Mafia

"E' legato ai boss mafiosi di Mazara", beni per 100 milioni confiscati a imprenditore di Monreale

La Corte d'appello di Palermo ha confermato quanto deciso dal tribunale di Trapani nel 2016 per Calcedonio Di Giovanni. Il provvedimento riguarda appartamenti, terreni, conti bancari e un noto complesso turistico. Confermata anche la sorveglianza speciale con obbligo di soggiorno nel comune di residenza

Foto archivio

Beni per oltre cento milioni di euro sono stati confiscati a Calcedonio Di Giovanni, imprenditore di Monreale. Il provvedimento è stato emesso dalla Corte d'appello di Palermo, che ha confermato quanto deciso dal tribunale di Trapani nel 2016 su proposta del direttore della Dia. La confisca riguarda appartamenti, terreni, conti bancari e compendi aziendali "tra cui - spiegano dalla Dia - un noto complesso turistico che al tempo ospitava anche ville in possesso di noti boss mafiosi". E' stata confermata anche la misura di prevenzione della sorveglianza speciale di pubblica sicurezza per la durata di tre anni con obbligo di soggiorno nel comune di residenza.

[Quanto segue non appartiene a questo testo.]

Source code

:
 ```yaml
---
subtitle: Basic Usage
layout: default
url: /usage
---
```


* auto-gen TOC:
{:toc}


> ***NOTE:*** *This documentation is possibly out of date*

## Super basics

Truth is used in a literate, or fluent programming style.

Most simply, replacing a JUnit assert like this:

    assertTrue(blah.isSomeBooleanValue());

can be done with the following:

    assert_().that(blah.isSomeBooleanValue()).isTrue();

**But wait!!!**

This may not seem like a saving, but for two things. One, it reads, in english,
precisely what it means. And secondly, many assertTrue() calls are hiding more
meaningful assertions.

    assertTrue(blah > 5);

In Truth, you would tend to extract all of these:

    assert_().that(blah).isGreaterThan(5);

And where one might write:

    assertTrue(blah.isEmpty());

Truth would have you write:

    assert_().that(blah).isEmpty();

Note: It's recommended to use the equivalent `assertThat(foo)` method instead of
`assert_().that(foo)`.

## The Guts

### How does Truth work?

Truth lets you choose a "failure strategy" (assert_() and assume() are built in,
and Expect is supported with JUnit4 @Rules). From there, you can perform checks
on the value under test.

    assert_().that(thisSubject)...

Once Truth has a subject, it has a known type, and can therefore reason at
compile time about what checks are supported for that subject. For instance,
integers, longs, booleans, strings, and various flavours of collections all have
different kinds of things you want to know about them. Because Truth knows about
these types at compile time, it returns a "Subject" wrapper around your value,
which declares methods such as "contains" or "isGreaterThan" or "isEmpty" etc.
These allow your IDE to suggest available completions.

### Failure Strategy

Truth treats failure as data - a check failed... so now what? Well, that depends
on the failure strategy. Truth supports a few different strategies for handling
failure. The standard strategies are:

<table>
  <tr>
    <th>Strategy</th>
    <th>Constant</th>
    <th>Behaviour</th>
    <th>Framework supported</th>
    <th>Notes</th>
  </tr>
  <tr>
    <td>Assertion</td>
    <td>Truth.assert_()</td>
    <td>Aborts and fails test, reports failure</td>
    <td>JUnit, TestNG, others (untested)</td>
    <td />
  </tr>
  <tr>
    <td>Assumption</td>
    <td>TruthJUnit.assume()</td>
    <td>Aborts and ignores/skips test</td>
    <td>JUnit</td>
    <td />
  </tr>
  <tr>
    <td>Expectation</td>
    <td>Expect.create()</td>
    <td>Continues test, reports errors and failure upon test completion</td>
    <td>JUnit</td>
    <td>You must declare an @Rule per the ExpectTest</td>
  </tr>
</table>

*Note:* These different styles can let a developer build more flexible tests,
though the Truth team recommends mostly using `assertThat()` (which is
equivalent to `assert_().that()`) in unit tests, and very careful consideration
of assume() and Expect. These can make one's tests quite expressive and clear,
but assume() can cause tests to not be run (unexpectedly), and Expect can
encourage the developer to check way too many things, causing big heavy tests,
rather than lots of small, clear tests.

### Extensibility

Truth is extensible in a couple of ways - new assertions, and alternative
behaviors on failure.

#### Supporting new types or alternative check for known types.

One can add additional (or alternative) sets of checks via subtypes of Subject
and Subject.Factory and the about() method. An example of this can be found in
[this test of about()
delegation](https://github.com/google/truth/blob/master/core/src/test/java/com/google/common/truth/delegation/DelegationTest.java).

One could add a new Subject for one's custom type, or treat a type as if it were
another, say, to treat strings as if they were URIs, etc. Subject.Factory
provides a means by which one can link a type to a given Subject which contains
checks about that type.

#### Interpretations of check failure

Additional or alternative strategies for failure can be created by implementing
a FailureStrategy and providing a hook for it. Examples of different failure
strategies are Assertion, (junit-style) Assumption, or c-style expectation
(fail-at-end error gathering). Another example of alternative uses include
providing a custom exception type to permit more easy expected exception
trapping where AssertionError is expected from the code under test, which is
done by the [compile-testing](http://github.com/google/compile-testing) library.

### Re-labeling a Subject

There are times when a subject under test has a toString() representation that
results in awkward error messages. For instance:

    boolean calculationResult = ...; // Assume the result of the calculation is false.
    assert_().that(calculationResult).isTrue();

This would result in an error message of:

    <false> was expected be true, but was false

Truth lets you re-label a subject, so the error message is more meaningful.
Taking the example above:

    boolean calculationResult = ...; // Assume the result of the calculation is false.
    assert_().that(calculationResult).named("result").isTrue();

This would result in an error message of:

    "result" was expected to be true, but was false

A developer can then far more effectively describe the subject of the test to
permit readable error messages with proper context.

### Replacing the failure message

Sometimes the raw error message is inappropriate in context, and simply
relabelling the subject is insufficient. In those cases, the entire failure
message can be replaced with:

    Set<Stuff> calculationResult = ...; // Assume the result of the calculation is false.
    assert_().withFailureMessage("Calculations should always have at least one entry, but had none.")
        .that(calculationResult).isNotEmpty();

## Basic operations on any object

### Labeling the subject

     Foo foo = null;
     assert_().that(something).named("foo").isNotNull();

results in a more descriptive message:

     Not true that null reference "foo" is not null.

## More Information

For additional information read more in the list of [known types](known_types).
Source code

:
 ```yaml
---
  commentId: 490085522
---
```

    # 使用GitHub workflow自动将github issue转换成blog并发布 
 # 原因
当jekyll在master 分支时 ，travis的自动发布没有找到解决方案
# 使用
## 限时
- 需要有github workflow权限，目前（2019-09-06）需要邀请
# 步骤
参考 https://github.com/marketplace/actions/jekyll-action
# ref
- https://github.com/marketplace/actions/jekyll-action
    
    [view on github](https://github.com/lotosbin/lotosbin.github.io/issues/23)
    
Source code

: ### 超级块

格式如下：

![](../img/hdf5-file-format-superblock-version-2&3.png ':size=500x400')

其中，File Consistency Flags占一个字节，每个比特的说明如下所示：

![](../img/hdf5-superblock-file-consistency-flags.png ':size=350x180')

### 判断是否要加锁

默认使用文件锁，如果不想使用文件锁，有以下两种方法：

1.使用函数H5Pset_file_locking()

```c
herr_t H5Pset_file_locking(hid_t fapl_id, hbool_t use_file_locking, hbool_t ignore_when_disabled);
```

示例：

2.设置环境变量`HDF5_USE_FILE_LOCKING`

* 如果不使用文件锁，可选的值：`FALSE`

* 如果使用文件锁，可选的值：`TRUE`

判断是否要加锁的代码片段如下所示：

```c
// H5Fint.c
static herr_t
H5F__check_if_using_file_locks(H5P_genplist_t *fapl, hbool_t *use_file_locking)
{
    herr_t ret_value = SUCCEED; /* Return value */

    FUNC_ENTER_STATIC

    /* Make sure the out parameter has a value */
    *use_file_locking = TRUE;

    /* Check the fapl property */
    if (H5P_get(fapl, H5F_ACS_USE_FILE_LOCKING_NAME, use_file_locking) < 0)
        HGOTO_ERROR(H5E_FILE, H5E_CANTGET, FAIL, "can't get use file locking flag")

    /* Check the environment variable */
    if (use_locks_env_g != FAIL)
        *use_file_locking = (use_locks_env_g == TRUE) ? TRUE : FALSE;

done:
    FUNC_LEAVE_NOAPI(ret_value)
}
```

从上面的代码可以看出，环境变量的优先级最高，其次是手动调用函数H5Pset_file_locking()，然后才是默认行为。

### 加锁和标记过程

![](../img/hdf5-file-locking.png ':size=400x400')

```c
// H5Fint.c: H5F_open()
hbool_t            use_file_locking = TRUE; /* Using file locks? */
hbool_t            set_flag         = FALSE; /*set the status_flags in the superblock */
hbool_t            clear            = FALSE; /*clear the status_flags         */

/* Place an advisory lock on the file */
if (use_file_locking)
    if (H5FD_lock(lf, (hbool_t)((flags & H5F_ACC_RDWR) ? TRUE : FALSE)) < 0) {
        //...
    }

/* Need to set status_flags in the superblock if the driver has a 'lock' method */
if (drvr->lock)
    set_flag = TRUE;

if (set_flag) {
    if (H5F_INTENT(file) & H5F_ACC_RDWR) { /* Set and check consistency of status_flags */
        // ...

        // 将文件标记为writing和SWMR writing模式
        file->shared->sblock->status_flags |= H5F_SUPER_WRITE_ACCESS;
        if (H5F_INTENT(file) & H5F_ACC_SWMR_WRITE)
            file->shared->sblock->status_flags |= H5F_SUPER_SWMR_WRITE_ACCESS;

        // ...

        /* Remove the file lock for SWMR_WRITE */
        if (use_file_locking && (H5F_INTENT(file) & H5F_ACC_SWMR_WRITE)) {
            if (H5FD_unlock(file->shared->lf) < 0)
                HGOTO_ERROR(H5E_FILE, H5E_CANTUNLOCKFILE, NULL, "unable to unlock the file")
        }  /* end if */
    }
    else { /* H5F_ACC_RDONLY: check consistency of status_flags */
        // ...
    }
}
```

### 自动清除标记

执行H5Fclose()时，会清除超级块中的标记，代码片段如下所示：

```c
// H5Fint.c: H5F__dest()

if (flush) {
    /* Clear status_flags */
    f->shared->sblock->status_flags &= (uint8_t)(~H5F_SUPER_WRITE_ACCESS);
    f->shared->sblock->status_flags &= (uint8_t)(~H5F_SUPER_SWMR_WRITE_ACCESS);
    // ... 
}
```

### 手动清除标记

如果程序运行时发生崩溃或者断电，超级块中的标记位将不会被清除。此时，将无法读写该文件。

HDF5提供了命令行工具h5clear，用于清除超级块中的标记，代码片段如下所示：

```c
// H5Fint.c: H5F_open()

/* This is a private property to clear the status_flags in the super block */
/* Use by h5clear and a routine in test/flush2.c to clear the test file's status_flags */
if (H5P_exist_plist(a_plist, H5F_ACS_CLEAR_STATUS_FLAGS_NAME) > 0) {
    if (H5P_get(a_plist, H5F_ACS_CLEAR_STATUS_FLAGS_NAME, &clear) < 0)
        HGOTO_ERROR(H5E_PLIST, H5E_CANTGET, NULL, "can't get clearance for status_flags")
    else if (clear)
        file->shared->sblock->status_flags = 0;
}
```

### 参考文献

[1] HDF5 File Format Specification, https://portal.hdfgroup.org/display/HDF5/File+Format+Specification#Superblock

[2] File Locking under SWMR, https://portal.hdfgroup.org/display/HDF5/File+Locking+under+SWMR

Secondo quanto ricostruito, l'ascesa dell'imprenditore è iniziata nei primi anni Settanta quando si è legato "indissolubilmente con i destini delle famiglie mafiose del mandamento di Mazara del Vallo, rilevando da uno dei principali artefici del riciclaggio internazionale a servizio di Cosa nostra, un importante complesso turistico sul litorale di Campobello di Mazara, nel quale erano già stati investiti notevoli capitali verosimilmente provento di attività illecite".

Negli anni più recenti, Di Giovanni ha avuto accesso a rilevantissimi finanziamenti pubblici nazionali e comunitari, "coinvolgendo nei propri progetti anche gli interessi di soggetti di spicco della mafia di Castelvetrano. Le indagini della Dia hanno permesso di accertare l’esistenza una "palese situazione di sperequazione fra i redditi dichiarati dall’imprenditoree i beni accumulati".